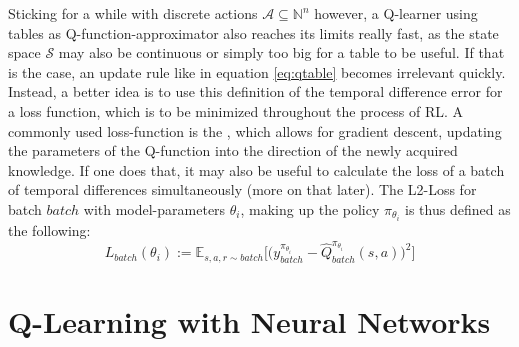 Sticking for a while with discrete actions $\mathcal{A} \subseteq \mathds{N}^n$ however, a Q-learner using tables as Q-function-approximator also reaches its limits really fast, as the state space $\mathcal{S}$ may also be continuous or simply too big for a table to be useful. If that is the case, an update rule like in equation \ref{eq:qtable} becomes irrelevant quickly. Instead, a better idea is to use this definition of the temporal difference error for a loss function, which is to be minimized throughout the process of RL. A commonly used loss-function is the , which allows for gradient descent, updating the parameters of the Q-function into the direction of the newly acquired knowledge. If one does that, it may also be useful to calculate the loss of a batch of temporal differences simultaneously (more on that later). The L2-Loss for batch $batch$ with model-parameters $\theta_i$, making up the policy $\pi_{\theta_i}$ is thus defined as the following: 
\begin{equation} \label{l2loss}
	L_{batch}(\theta_i) := \mathds{E}_{s,a,r \sim batch} \Big[ \big( y_{batch}^{\pi_{\theta_i}} - \hat{Q}_{batch}^{\pi_{\theta_i}}(s, a)\big)^2 \Big]
\end{equation}







%

\section{Q-Learning with Neural Networks}

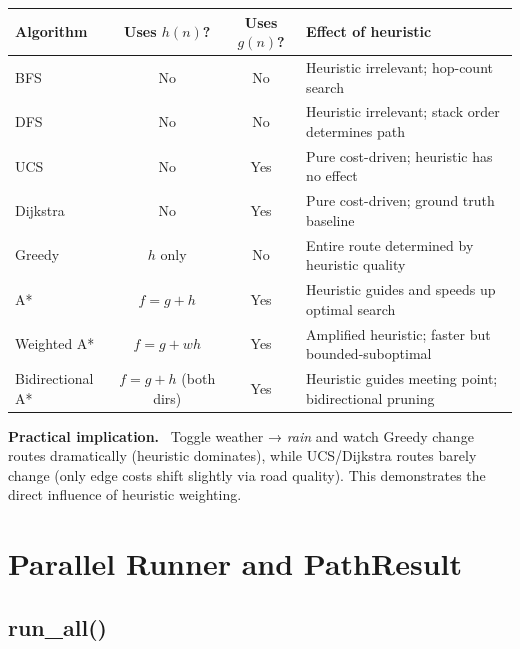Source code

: \documentclass[11pt,a4paper]{article}
\newenvironment{notebox}[1][Note]{%
  \begin{mdframed}[backgroundcolor=notebox,linecolor=blue!40,linewidth=1pt]%
  \textbf{#1.}\ }{\end{mdframed}}
\begin{document}
\begin{table}[H]
\centering\small
\begin{tabular}{lccl}
\toprule
\textbf{Algorithm} & \textbf{Uses $h(n)$?} & \textbf{Uses $g(n)$?} & \textbf{Effect of heuristic} \\
\midrule
BFS & No & No & Heuristic irrelevant; hop-count search \\
DFS & No & No & Heuristic irrelevant; stack order determines path \\
UCS & No & Yes & Pure cost-driven; heuristic has no effect \\
Dijkstra & No & Yes & Pure cost-driven; ground truth baseline \\
Greedy & $h$ only & No & Entire route determined by heuristic quality \\
A* & $f=g+h$ & Yes & Heuristic guides and speeds up optimal search \\
Weighted A* & $f=g+wh$ & Yes & Amplified heuristic; faster but bounded-suboptimal \\
Bidirectional A* & $f=g+h$ (both dirs) & Yes & Heuristic guides meeting point; bidirectional pruning \\
\bottomrule
\end{tabular}
\end{table}

\begin{notebox}[Practical implication]
Toggle weather → \textit{rain} and watch Greedy change routes dramatically (heuristic dominates), while UCS/Dijkstra routes barely change (only edge costs shift slightly via road quality). This demonstrates the direct influence of heuristic weighting.
\end{notebox}

\section{Parallel Runner and PathResult}

\subsection{run\_all()}
\end{document}
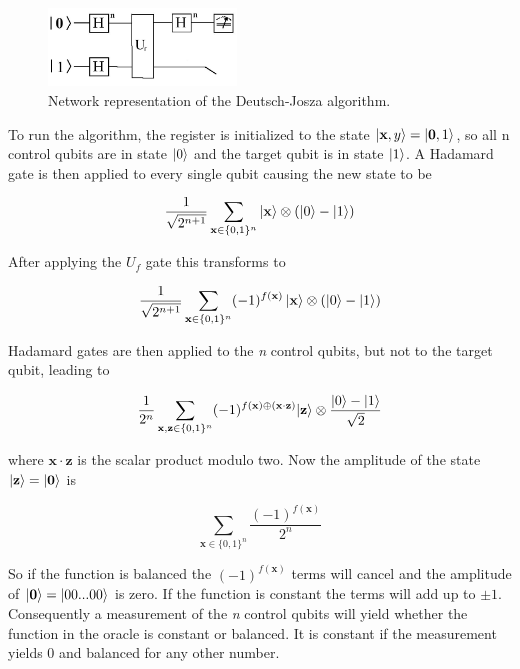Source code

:\begin{figure}[H]
	\centering
	\includegraphics[width=50mm]{./images/deutsch2}
	\caption{Network representation of the Deutsch-Josza algorithm.}
\end{figure}

To run the algorithm, the register is initialized to the state \begin{math} \left| \mathbf{x},y \right> = \left| \mathbf{0},1 \right>\end{math}, so all n control qubits are in state \(\left| 0 \right>\) and the target qubit is in state \(\left| 1 \right>\). A Hadamard gate is then applied to every single qubit causing the new state to be

\begin{equation}
 \frac{1}{\sqrt{2^{n+1}}} \sum_{\mathbf{x} \in \{0,1\}^n} \left| \mathbf{x} \right> \otimes (\left| 0 \right> - \left| 1 \right>) 
\end{equation}


After applying the \(U_f\) gate this transforms to

\begin{equation}
 \frac{1}{\sqrt{2^{n+1}}} \sum_{\mathbf{x} \in \{0,1\}^n} (-1)^{f(\mathbf{x})} \left| \mathbf{x} \right> \otimes (\left| 0 \right> - \left| 1 \right>) 
\end{equation}

Hadamard gates are then applied to the \emph{n} control qubits, but not to the target qubit, leading to

\begin{equation}
 \frac{1}{2^{n}} \sum_{\mathbf{x},\mathbf{z}\in\{0,1\}^n} (-1)^{f(\mathbf{x})\oplus (\mathbf{x} \cdot \mathbf{z})} |\mathbf{z} \rangle \otimes \frac{\left| 0 \right> - \left| 1 \right>}{\sqrt{2}}
\end{equation}

where \( \mathbf{x} \cdot \mathbf{z} \) is the scalar product modulo two. Now the amplitude of the state \begin{math} |\mathbf{z}\rangle = \left| \mathbf{0} \right> \end{math} is 

\begin{equation}
 \sum_{\mathbf{x} \in\{0,1\}^n} \frac{(-1)^{f(\mathbf{x})}}{2^n}
\end{equation}

So if the function is balanced the \( (-1)^{ f( \mathbf{x} ) } \) terms will cancel and the amplitude of \(\left| \mathbf{0} \right> = \left| 00...00 \right>\) is zero. If the function is constant the terms will add up to \(\pm1\). Consequently a measurement of the \emph{n} control qubits will yield whether the function in the oracle is constant or balanced. It is constant if the measurement yields 0 and balanced for any other number\cite{cleve1998, stolze2008}.

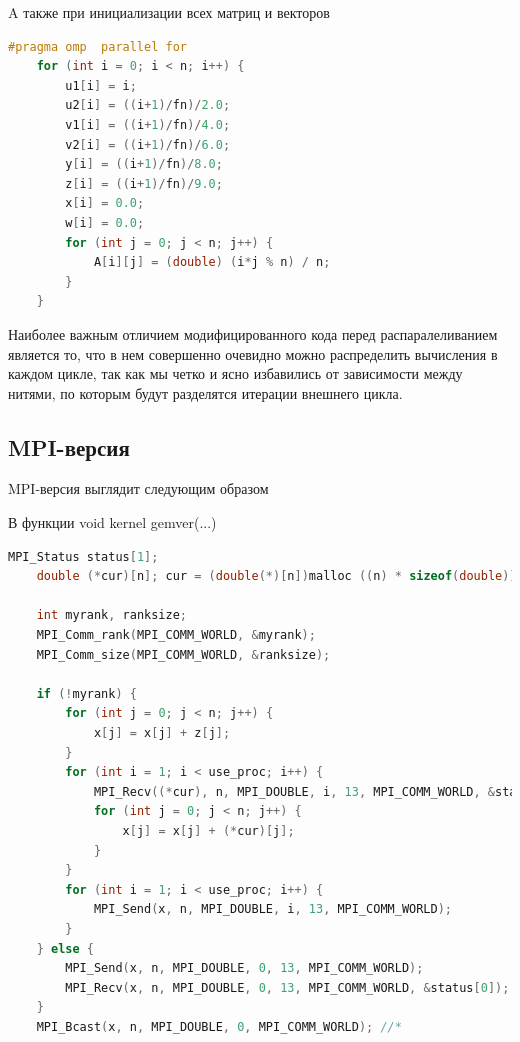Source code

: \documentclass{article}
\begin{document}
\vspace{0.5cm}
A также при инициализации всех матриц и векторов
\begin{lstlisting}[language = C]
    #pragma omp  parallel for
    for (int i = 0; i < n; i++) {
        u1[i] = i;
        u2[i] = ((i+1)/fn)/2.0;
        v1[i] = ((i+1)/fn)/4.0;
        v2[i] = ((i+1)/fn)/6.0;
        y[i] = ((i+1)/fn)/8.0;
        z[i] = ((i+1)/fn)/9.0;
        x[i] = 0.0;
        w[i] = 0.0;
        for (int j = 0; j < n; j++) {
            A[i][j] = (double) (i*j % n) / n;
        }
    }
\end{lstlisting}
\vspace{0.5cm}

Наиболее важным отличием модифицированного кода перед распаралеливанием является то, что в нем совершенно очевидно можно распределить вычисления в каждом цикле, так как мы четко и ясно избавились от зависимости между нитями, по которым будут разделятся итерации внешнего цикла.

\subsection{MPI-версия}

MPI-версия выглядит следующим образом

\vspace{0.5cm}
В функции void kernel gemver(...)

\begin{lstlisting}[language = C]
    MPI_Status status[1];
    double (*cur)[n]; cur = (double(*)[n])malloc ((n) * sizeof(double));

    int myrank, ranksize;
    MPI_Comm_rank(MPI_COMM_WORLD, &myrank);
    MPI_Comm_size(MPI_COMM_WORLD, &ranksize);

    if (!myrank) {
        for (int j = 0; j < n; j++) {
            x[j] = x[j] + z[j];
        }
        for (int i = 1; i < use_proc; i++) {
            MPI_Recv((*cur), n, MPI_DOUBLE, i, 13, MPI_COMM_WORLD, &status[0]);
            for (int j = 0; j < n; j++) {
                x[j] = x[j] + (*cur)[j];
            }
        }
        for (int i = 1; i < use_proc; i++) {                           //for use * comment it
            MPI_Send(x, n, MPI_DOUBLE, i, 13, MPI_COMM_WORLD);         //for use * comment it
        }                                                              //for use * comment it
    } else {
        MPI_Send(x, n, MPI_DOUBLE, 0, 13, MPI_COMM_WORLD);
        MPI_Recv(x, n, MPI_DOUBLE, 0, 13, MPI_COMM_WORLD, &status[0]); //for use * comment it
    }
    MPI_Bcast(x, n, MPI_DOUBLE, 0, MPI_COMM_WORLD); //*
\end{lstlisting}
\end{document}
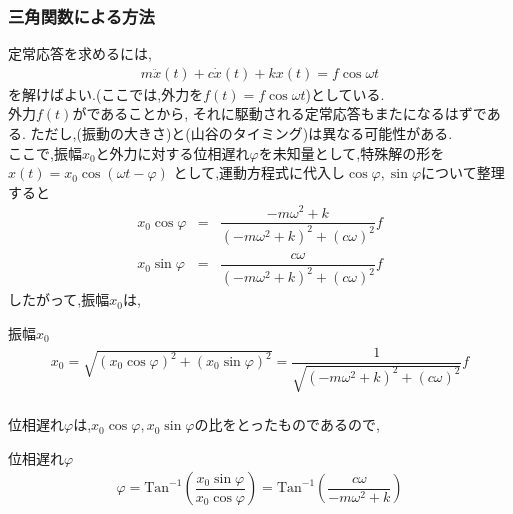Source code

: \documentclass[a4paper]{jsarticle}
\begin{document}
\subsubsection{三角関数による方法}
定常応答を求めるには,
\begin{eqnarray*}
    m \ddot{x}\left(t\right)+c\dot{x}\left(t\right)+kx\left(t\right)=f\cos\omega t
\end{eqnarray*}
を解けばよい.(ここでは,外力を$f\left(t\right)=f\cos\omega t$)としている.\\
外力$f\left(t\right)$がであることから,
それに駆動される定常応答もまたになるはずである.
ただし,(振動の大きさ)と(山谷のタイミング)は異なる可能性がある.\\
ここで,振幅$x_0$と外力に対する位相遅れ$\varphi$を未知量として,特殊解の形を$x\left(t\right)=x_0\cos\left(\omega t-\varphi\right)$
として,運動方程式に代入し$\cos\varphi,\sin\varphi$について整理すると
\begin{eqnarray*}
    x_0\cos\varphi&=&\dfrac{-m\omega^2+k}{\left(-m\omega^2+k\right)^2+\left(c\omega\right)^2}f\\
    x_0\sin\varphi&=&\dfrac{c\omega}{\left(-m\omega^2+k\right)^2+\left(c\omega\right)^2}f
\end{eqnarray*}
したがって,振幅$x_0$は,
\begin{itembox}[l]{振幅$x_0$}
    \begin{eqnarray*}
        x_0=\sqrt{\left(x_0\cos\varphi\right)^2+\left(x_0\sin\varphi\right)^2}=\dfrac{1}{\sqrt{\left(-m\omega^2+k\right)^2+\left(c\omega\right)^2}}f\\
    \end{eqnarray*}
\end{itembox}
位相遅れ$\varphi$は,$x_0\cos\varphi,x_0\sin\varphi$の比をとったものであるので,
\begin{itembox}[l]{位相遅れ$\varphi$}
    \begin{eqnarray*}
        \varphi=\mathrm{Tan}^{-1}\left(\dfrac{x_0\sin\varphi}{x_0\cos\varphi}\right)=\mathrm{Tan}^{-1}\left(\dfrac{c\omega}{-m\omega^2+k}\right)\\
    \end{eqnarray*}
\end{itembox}
\end{document}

** EXERCISE DIRECTIONS **
Go through the records above and copy each line where "guides" is found.

** TASK SOLUTION **
A* & $f=g+h$ & Yes & Heuristic guides and speeds up optimal search \\
Bidirectional A* & $f=g+h$ (both dirs) & Yes & Heuristic guides meeting point; bidirectional pruning \\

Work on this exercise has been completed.